Plan to Expand Financial Oversight May Add New Risks

The Obama administration’s plan for a sweeping expansion of financial regulations could have unintended consequences that increase the very hazards that these changes are meant to prevent.

Financial experts say the perception that the government will backstop certain losses will actually encourage some firms to take on even greater risks and grow perilously large. While some financial instruments will come under tighter control, others will remain only loosely regulated, creating what some experts say are new loopholes.

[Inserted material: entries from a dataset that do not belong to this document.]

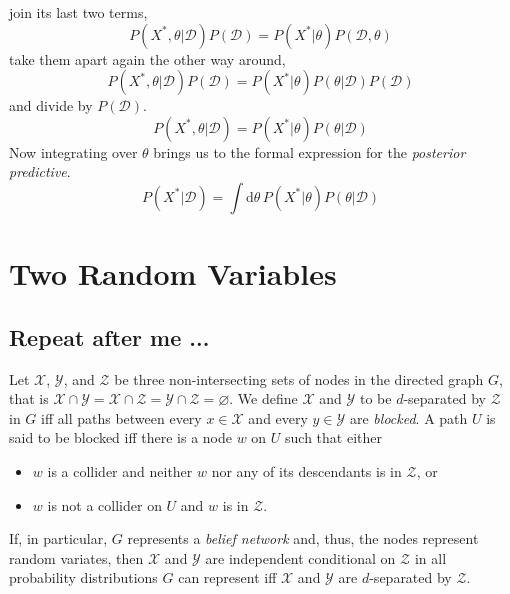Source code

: \documentclass[]{report}
\begin{document}
join its last two terms,
\begin{equation}
P( X^*, \theta | \mathcal{D} )
P( \mathcal{D} )
= 
P( X^* | \theta )
P( \mathcal{D}, \theta )
\end{equation}
take them apart again the other way around,
\begin{equation}
P( X^*, \theta | \mathcal{D} )
P( \mathcal{D} ) 
= 
P( X^* | \theta )
P( \theta | \mathcal{D} )
P( \mathcal{D} )
\end{equation}
and divide by $P(\mathcal{D})$.
\begin{equation}
P( X^*, \theta | \mathcal{D} ) 
= 
P( X^* | \theta )
P( \theta | \mathcal{D} )
\end{equation}
Now integrating over $\theta$ brings us to the formal expression for the \emph{posterior predictive}.
\begin{equation} \label{eq:post_pred}
P( X^* | \mathcal{D} ) 
= 
\int \mathrm{d}\theta \,
	P( X^* | \theta )
	P( \theta | \mathcal{D} )
\end{equation}


\chapter{Two Random Variables}
\section{Repeat after me ...} \label{sect:d-connect}
Let $\mathcal{X}$, $\mathcal{Y}$, and $\mathcal{Z}$ be three non-intersecting sets of nodes in the directed graph $G$, that is $\mathcal{X}\cap\mathcal{Y} = \mathcal{X}\cap\mathcal{Z} = \mathcal{Y}\cap\mathcal{Z} = \varnothing$. We define
$\mathcal{X}$ and $\mathcal{Y}$ to be $d$-separated by $\mathcal{Z}$ in $G$ iff all paths between every $x \in \mathcal{X}$ and every $y \in \mathcal{Y}$ are \emph{blocked}. A path $U$ is said to be blocked iff there is a node $w$ on $U$ such that either
\begin{itemize}
	\item $w$ is a collider and neither $w$ nor any of its descendants is in $\mathcal{Z}$, or
	\item $w$ is not a collider on $U$ and $w$ is in $\mathcal{Z}$.
\end{itemize}
If, in particular, $G$ represents a \emph{belief network} and, thus, the nodes represent random variates, then $\mathcal{X}$ and $\mathcal{Y}$ are independent conditional on $\mathcal{Z}$ in all probability distributions $G$ can represent iff $\mathcal{X}$ and $\mathcal{Y}$ are $d$-separated by $\mathcal{Z}$.
\end{document}
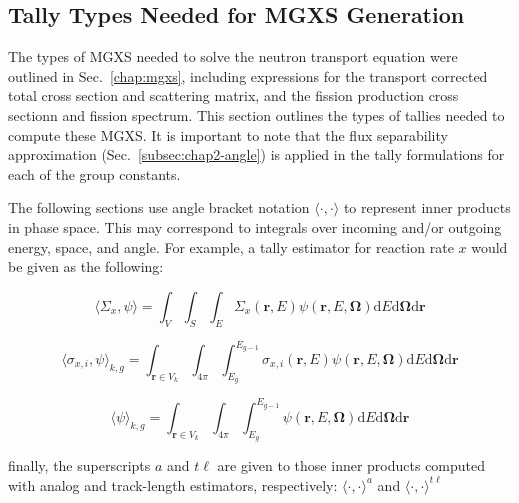 \subsection{Tally Types Needed for \ac{MGXS} Generation}
\label{subsec:chap3-tally-types}

The types of \ac{MGXS} needed to solve the neutron transport equation were outlined in Sec.~\ref{chap:mgxs}, including expressions for the transport corrected total cross section and scattering matrix, and the fission production cross sectionn and fission spectrum. This section outlines the types of tallies needed to compute these \ac{MGXS}. It is important to note that the flux separability approximation (Sec.~\ref{subsec:chap2-angle}) is applied in the tally formulations for each of the group constants.

The following sections use angle bracket notation $\langle \cdot , \cdot \rangle$ to represent inner products in phase space. This may correspond to integrals over incoming and/or outgoing energy, space, and angle. For example, a tally estimator for reaction rate $x$ would be given as the following: 

\begin{equation}
\label{eqn:chap3-inner-prod-notation}
\langle \Sigma_x, \psi \rangle = \int_{V} \int_{S} \int_{E} \Sigma_{x}(\mathbf{r},E)\psi(\mathbf{r},E,\mathbf{\Omega}) \mathrm{d}E\mathrm{d}\mathbf{\Omega}\mathrm{d}\mathbf{r}
\end{equation}

\begin{equation}
\label{eqn:chap3-angle-rxn-rate}
\langle \sigma_{x,i}, \psi \rangle_{k,g} = \int_{\mathbf{r} \in V_{k}} \int_{4\pi} \int_{E_{g}}^{E_{g-1}} \sigma_{x,i}(\mathbf{r},E)\psi(\mathbf{r},E,\mathbf{\Omega}) \mathrm{d}E\mathrm{d}\mathbf{\Omega}\mathrm{d}\mathbf{r}
\end{equation}

\begin{equation}
\label{eqn:chap3-angle-flux}
\langle \psi \rangle_{k,g} = \int_{\mathbf{r} \in V_{k}} \int_{4\pi} \int_{E_{g}}^{E_{g-1}} \psi(\mathbf{r},E,\mathbf{\Omega}) \mathrm{d}E\mathrm{d}\mathbf{\Omega}\mathrm{d}\mathbf{r}
\end{equation}

finally, the superscripts $a$ and $t\ell$ are given to those inner products computed with analog and track-length estimators, respectively: $\langle \cdot,\cdot \rangle^{a}$ and $\langle \cdot,\cdot \rangle^{t\ell}$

Still others say the regulation could drive money into questionable investments, shadowy new markets and lightly regulated corners of the globe.

Pumping out massive amounts of money to provide relief to “troubled homeowners” has prompted folks to switch from overstating their income to understating their income:

Loan modification subject to growing fraud

. . . But an increasing number of owners are also trying to pull the wool over their lenders’ eyes. In some cases, they are lying in an effort to save their homes from foreclosure. But in other instances, they are trying to convince lenders to grant them new, more favorable loans they don’t really deserve.

Frank Sillman, managing partner at Fortace, a Los Angeles-based fraud pursuit and recovery company, has seen a marked increase in loan-modification fraud, which could be described as just the opposite of the loan-approval fraud committed by many people to obtain mortgages for which they didn’t really qualify.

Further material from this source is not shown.